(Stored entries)
○ ○ ○
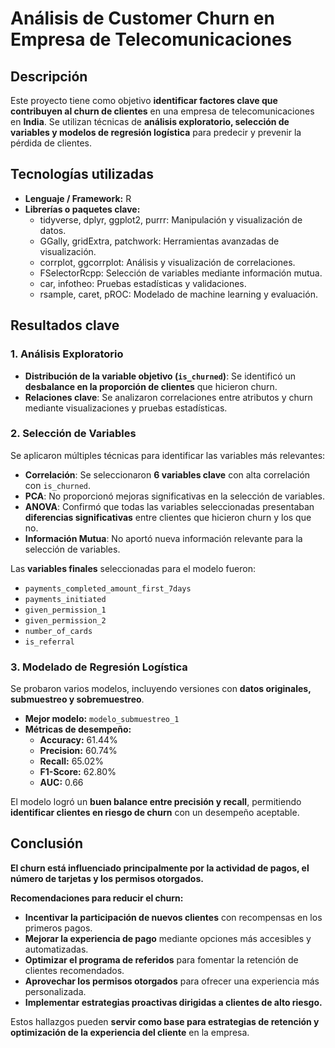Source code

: # Análisis de Customer Churn en Empresa de Telecomunicaciones

## Descripción  
Este proyecto tiene como objetivo **identificar factores clave que contribuyen al churn de clientes** en una empresa de telecomunicaciones en **India**. Se utilizan técnicas de **análisis exploratorio, selección de variables y modelos de regresión logística** para predecir y prevenir la pérdida de clientes.

## Tecnologías utilizadas  
- **Lenguaje / Framework:** R  
- **Librerías o paquetes clave:**  
  - tidyverse, dplyr, ggplot2, purrr: Manipulación y visualización de datos.  
  - GGally, gridExtra, patchwork: Herramientas avanzadas de visualización.  
  - corrplot, ggcorrplot: Análisis y visualización de correlaciones.  
  - FSelectorRcpp: Selección de variables mediante información mutua.  
  - car, infotheo: Pruebas estadísticas y validaciones.  
  - rsample, caret, pROC: Modelado de machine learning y evaluación.  

## Resultados clave  

### **1. Análisis Exploratorio**  
- **Distribución de la variable objetivo (`is_churned`)**: Se identificó un **desbalance en la proporción de clientes** que hicieron churn.  
- **Relaciones clave**: Se analizaron correlaciones entre atributos y churn mediante visualizaciones y pruebas estadísticas.  

### **2. Selección de Variables**  
Se aplicaron múltiples técnicas para identificar las variables más relevantes:

- **Correlación**: Se seleccionaron **6 variables clave** con alta correlación con `is_churned`.  
- **PCA**: No proporcionó mejoras significativas en la selección de variables.  
- **ANOVA**: Confirmó que todas las variables seleccionadas presentaban **diferencias significativas** entre clientes que hicieron churn y los que no.  
- **Información Mutua**: No aportó nueva información relevante para la selección de variables.  

Las **variables finales** seleccionadas para el modelo fueron:

- `payments_completed_amount_first_7days`
- `payments_initiated`
- `given_permission_1`
- `given_permission_2`
- `number_of_cards`
- `is_referral`

### **3. Modelado de Regresión Logística**  
Se probaron varios modelos, incluyendo versiones con **datos originales, submuestreo y sobremuestreo**.

- **Mejor modelo:** `modelo_submuestreo_1`  
- **Métricas de desempeño:**  
  - **Accuracy:** 61.44%  
  - **Precision:** 60.74%  
  - **Recall:** 65.02%  
  - **F1-Score:** 62.80%  
  - **AUC:** 0.66  

El modelo logró un **buen balance entre precisión y recall**, permitiendo **identificar clientes en riesgo de churn** con un desempeño aceptable.  

## Conclusión  
 **El churn está influenciado principalmente por la actividad de pagos, el número de tarjetas y los permisos otorgados.**  

 **Recomendaciones para reducir el churn:**  
- **Incentivar la participación de nuevos clientes** con recompensas en los primeros pagos.  
- **Mejorar la experiencia de pago** mediante opciones más accesibles y automatizadas.  
- **Optimizar el programa de referidos** para fomentar la retención de clientes recomendados.  
- **Aprovechar los permisos otorgados** para ofrecer una experiencia más personalizada.  
- **Implementar estrategias proactivas dirigidas a clientes de alto riesgo.**  

Estos hallazgos pueden **servir como base para estrategias de retención y optimización de la experiencia del cliente** en la empresa.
○ ○ ○
If a line in the records contains the string "significativas", include it in the count; report that count alone.

— Response to this task —
2